Line tally for the word "both": count the lines below that contain it and reply with the number alone.

┏━━

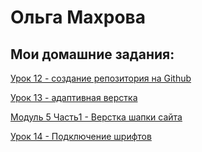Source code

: 

# Ольга Махрова
## Мои домашние задания:


[Урок 12 - создание репозитория на Github](https://github.com/OlgaMakhrova/OlgaMakhrova.github.io/ "создание репозитория на Github")


[Урок 13 - адаптивная верстка](https://github.com/OlgaMakhrova/OlgaMakhrova.github.io/ "адаптивная верстка") 


[Модуль 5 Часть1 - Верстка шапки сайта](https://github.com/OlgaMakhrova/OlgaMakhrova.github.io/ "Верстка шапки сайта")


[Урок 14 - Подключение шрифтов](https://github.com/OlgaMakhrova/OlgaMakhrova.github.io/ "Подключение шрифтов")
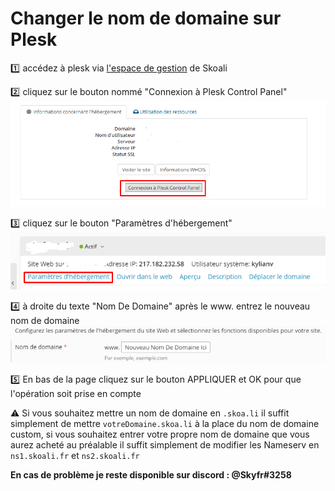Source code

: # Changer le nom de domaine sur Plesk



:one: accédez à plesk via [l'espace de gestion](https://gestion.skoali.fr) de Skoali 

:two: cliquez sur le bouton nommé "Connexion à Plesk Control Panel" ![Capture d'écran du bouton](../images/ConnexionAPlesk.png)

:three: cliquez sur le bouton "Paramètres d'hébergement" ![Capture d'écran du bouton](../images/PleskParamétresHébergement.png)

:four: à droite du texte "Nom De Domaine" après le www. entrez le nouveau nom de domaine ![case pour le nom de domaine](../images/PleskNomDeDomaine.png)

:five: En bas de la page cliquez sur le bouton APPLIQUER et OK pour que l'opération soit prise en compte

:warning: Si vous souhaitez mettre un nom de domaine en `.skoa.li` il suffit simplement de mettre `votreDomaine.skoa.li` à la place du nom de domaine custom, si vous souhaitez entrer votre propre nom de domaine que vous aurez acheté au préalable il suffit simplement de modifier les Nameserv en `ns1.skoali.fr` et `ns2.skoali.fr` 



**__En cas de problème je reste disponible sur discord : @Skyfr#3258__**

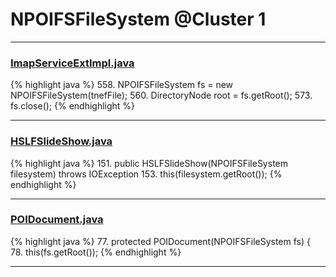 # NPOIFSFileSystem @Cluster 1

***

### [ImapServiceExtImpl.java](https://searchcode.com/codesearch/view/50611261/)
{% highlight java %}
558. NPOIFSFileSystem fs = new NPOIFSFileSystem(tnefFile);
560.     DirectoryNode root = fs.getRoot();
573.     fs.close();
{% endhighlight %}

***

### [HSLFSlideShow.java](https://searchcode.com/codesearch/view/97394255/)
{% highlight java %}
151. public HSLFSlideShow(NPOIFSFileSystem filesystem) throws IOException
153.    this(filesystem.getRoot());
{% endhighlight %}

***

### [POIDocument.java](https://searchcode.com/codesearch/view/97383067/)
{% highlight java %}
77. protected POIDocument(NPOIFSFileSystem fs) {
78.    this(fs.getRoot());
{% endhighlight %}

***

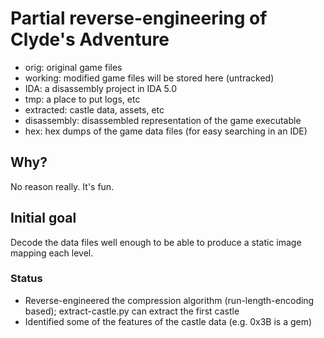 # Partial reverse-engineering of Clyde's Adventure

- orig: original game files
- working: modified game files will be stored here (untracked)
- IDA: a disassembly project in IDA 5.0
- tmp: a place to put logs, etc
- extracted: castle data, assets, etc
- disassembly: disassembled representation of the game executable
- hex: hex dumps of the game data files (for easy searching in an IDE)

## Why?

No reason really. It's fun.

## Initial goal

Decode the data files well enough to be able to produce a static image mapping each level.

### Status

- Reverse-engineered the compression algorithm (run-length-encoding based); extract-castle.py can extract the first castle
- Identified some of the features of the castle data (e.g. 0x3B is a gem)
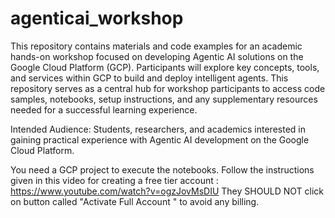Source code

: # agenticai_workshop
This repository contains materials and code examples for an academic hands-on workshop focused on developing Agentic AI solutions on the Google Cloud Platform (GCP). Participants will explore key concepts, tools, and services within GCP to build and deploy intelligent agents. 
This repository serves as a central hub for workshop participants to access code samples, notebooks, setup instructions, and any supplementary resources needed for a successful learning experience.

Intended Audience: Students, researchers, and academics interested in gaining practical experience with Agentic AI development on the Google Cloud Platform.

You need a GCP project to execute the notebooks. Follow the instructions given in this video for creating a free tier account : https://www.youtube.com/watch?v=ogzJovMsDIU
They SHOULD NOT  click on button called "Activate Full Account " to avoid any billing.
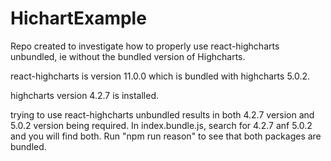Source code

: # HichartExample


Repo created to investigate how to properly use react-highcharts unbundled, ie without the bundled version of Highcharts.

react-highcharts is version 11.0.0 which is bundled with highcharts 5.0.2.

highcharts version 4.2.7 is installed.

trying to use react-highcharts unbundled results in both 4.2.7 version and 5.0.2 version being required.
In index.bundle.js, search for 4.2.7 anf 5.0.2 and you will find both. 
Run "npm run reason"  to see that both packages are bundled.

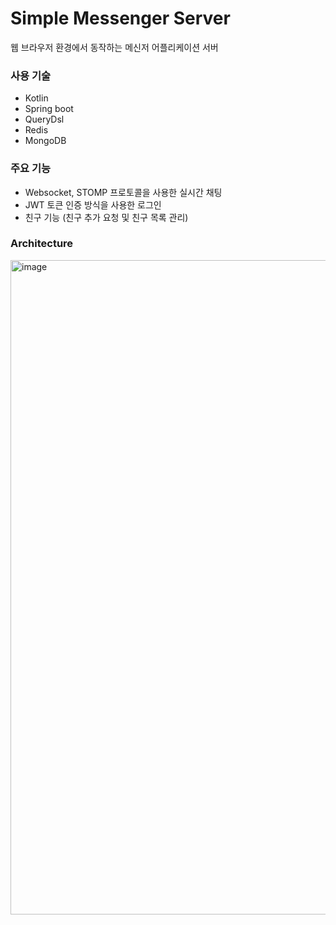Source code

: # Simple Messenger Server
웹 브라우저 환경에서 동작하는 메신저 어플리케이션 서버

### 사용 기술
- Kotlin
- Spring boot
- QueryDsl
- Redis
- MongoDB

### 주요 기능
- Websocket, STOMP 프로토콜을 사용한 실시간 채팅
- JWT 토큰 인증 방식을 사용한 로그인
- 친구 기능 (친구 추가 요청 및 친구 목록 관리)
  
### Architecture
<img width="1047" alt="image" src="https://github.com/SJ0000/kotlin-chat/assets/41468526/46f31788-8b13-4696-b8a0-c2863d8e29a9">
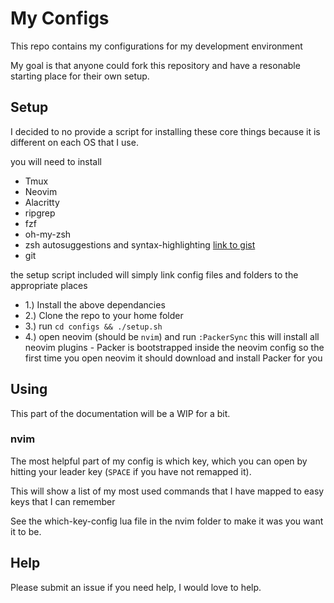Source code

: # My Configs

This repo contains my configurations for my development environment

My goal is that anyone could fork this repository and have a resonable starting place for their own setup.

## Setup

I decided to no provide a script for installing these core things because it is different on each OS that I use.

you will need to install

- Tmux
- Neovim
- Alacritty
- ripgrep
- fzf
- oh-my-zsh
- zsh autosuggestions and syntax-highlighting [link to gist](https://gist.github.com/dogrocker/1efb8fd9427779c827058f873b94df95)
- git

the setup script included will simply link config files and folders to the appropriate places

- 1.)  Install the above dependancies
- 2.) Clone the repo to your home folder
- 3.) run `cd configs && ./setup.sh`
- 4.) open neovim (should be `nvim`) and run `:PackerSync` this will install all neovim plugins - Packer is bootstrapped inside the neovim config so the first time you open neovim it should download and install Packer for you

## Using

This part of the documentation will be a WIP for a bit.

### nvim

The most helpful part of my config is which key, which you can open by hitting your leader key (`SPACE` if you have not remapped it).

This will show a list of my most used commands that I have mapped to easy keys that I can remember

See the which-key-config lua file in the nvim folder to make it was you want it to be.

## Help

Please submit an issue if you need help, I would love to help.

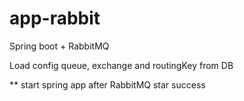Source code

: # app-rabbit
Spring boot + RabbitMQ

Load config queue, exchange and routingKey from DB 

** start spring app after RabbitMQ star success
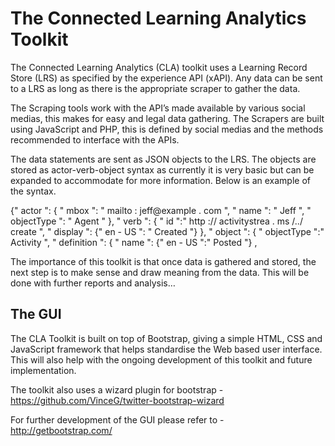 The Connected Learning Analytics Toolkit
=========
The Connected Learning Analytics (CLA) toolkit uses a Learning Record Store (LRS) as specified by the experience API (xAPI). Any data can be sent to a LRS as long as there is the appropriate scraper to gather the data.

The Scraping tools work with the API’s made available by various social medias, this makes for easy and legal data gathering.  The Scrapers are built using JavaScript and PHP, this is defined by social medias and the methods recommended to interface with the APIs. 

The data statements are sent as JSON objects to the LRS. The objects are stored as actor-verb-object syntax as currently it is very basic but can be expanded to accommodate for more information. Below is an example of the syntax.

{" actor ": {
" mbox ": " mailto : jeff@example . com ",
" name ": " Jeff ",
" objectType ": " Agent "
},
" verb ": {
" id ":" http :// activitystrea . ms /../ create ",
" display ": {" en - US ": " Created "}
},
" object ": {
" objectType ":" Activity ",
" definition ": {
" name ": {" en - US ":" Posted "} , 

The importance of this toolkit is that once data is gathered and stored, the next step is to make sense and draw meaning from the data. This will be done with further reports and analysis…

The GUI
---------
The CLA Toolkit is built on top of Bootstrap, giving a simple HTML, CSS and JavaScript framework that helps standardise the Web based user interface. This will also help with the ongoing development of this toolkit and future implementation.

The toolkit also uses a wizard plugin for bootstrap - https://github.com/VinceG/twitter-bootstrap-wizard 

For further development of the GUI please refer to - http://getbootstrap.com/
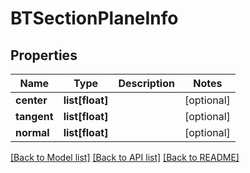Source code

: # BTSectionPlaneInfo

## Properties
Name | Type | Description | Notes
------------ | ------------- | ------------- | -------------
**center** | **list[float]** |  | [optional] 
**tangent** | **list[float]** |  | [optional] 
**normal** | **list[float]** |  | [optional] 

[[Back to Model list]](../README.md#documentation-for-models) [[Back to API list]](../README.md#documentation-for-api-endpoints) [[Back to README]](../README.md)


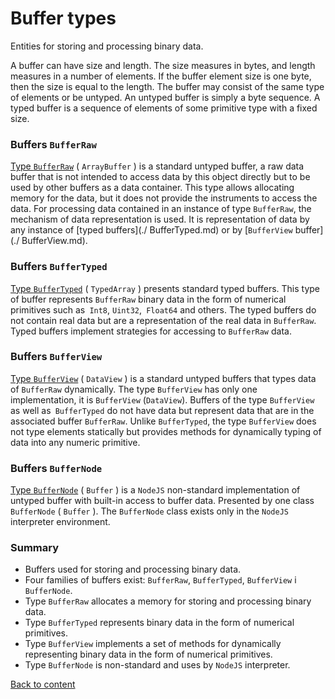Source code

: # Buffer types

Entities for storing and processing binary data.

A buffer can have size and length. The size measures in bytes, and length measures in a number of elements. If the buffer element size is one byte, then the size is equal to the length. The buffer may consist of the same type of elements or be untyped. An untyped buffer is simply a byte sequence. A typed buffer is a sequence of elements of some primitive type with a fixed size.

### Buffers `BufferRaw`

[Type `BufferRaw`](BufferRaw.md) ( `ArrayBuffer` ) is a standard untyped buffer, a raw data buffer that is not intended to access data by this object directly but to be used by other buffers as a data container. This type allows allocating memory for the data, but it does not provide the instruments to access the data. For processing data contained in an instance of type `BufferRaw`, the mechanism of data representation is used. It is representation of data by any instance of [typed buffers](./ BufferTyped.md) or by [`BufferView` buffer](./ BufferView.md).

### Buffers `BufferTyped`

[Type `BufferTyped`](BufferTyped.md) ( `TypedArray` ) presents standard typed buffers. This type of buffer represents `BufferRaw` binary data in the form of numerical primitives such as` Int8`, `Uint32`,` Float64` and others. The typed buffers do not contain real data but are a representation of the real data in `BufferRaw`. Typed buffers implement strategies for accessing to `BufferRaw` data.

### Buffers `BufferView`

[Type `BufferView`](BufferView.md) ( `DataView` ) is a standard untyped buffers that types data of `BufferRaw` dynamically. The type `BufferView` has only one implementation, it is `BufferView` (`DataView`). Buffers of the type `BufferView` as well as` BufferTyped` do not have data but represent data that are in the associated buffer `BufferRaw`. Unlike `BufferTyped`, the type `BufferView` does not type elements statically but provides methods for dynamically typing of data into any numeric primitive.

### Buffers `BufferNode`

[Type `BufferNode`](BufferNode.md) ( `Buffer` ) is a `NodeJS` non-standard implementation of untyped buffer with built-in access to buffer data. Presented by one class `BufferNode` ( `Buffer` ). The `BufferNode` class exists only in the `NodeJS` interpreter environment.

### Summary

- Buffers used for storing and processing binary data.
- Four families of buffers exist: `BufferRaw`, `BufferTyped`, `BufferView` i `BufferNode`.
- Type `BufferRaw` allocates a memory for storing and processing binary data.
- Type `BufferTyped` represents binary data in the form of numerical primitives.
- Type `BufferView` implements a set of methods for dynamically representing binary data in the form of numerical primitives.
- Type `BufferNode` is non-standard and uses by `NodeJS` interpreter.

[Back to content](../README.md#Concepts)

┗━━

(EXERCISE SOLUTION):
3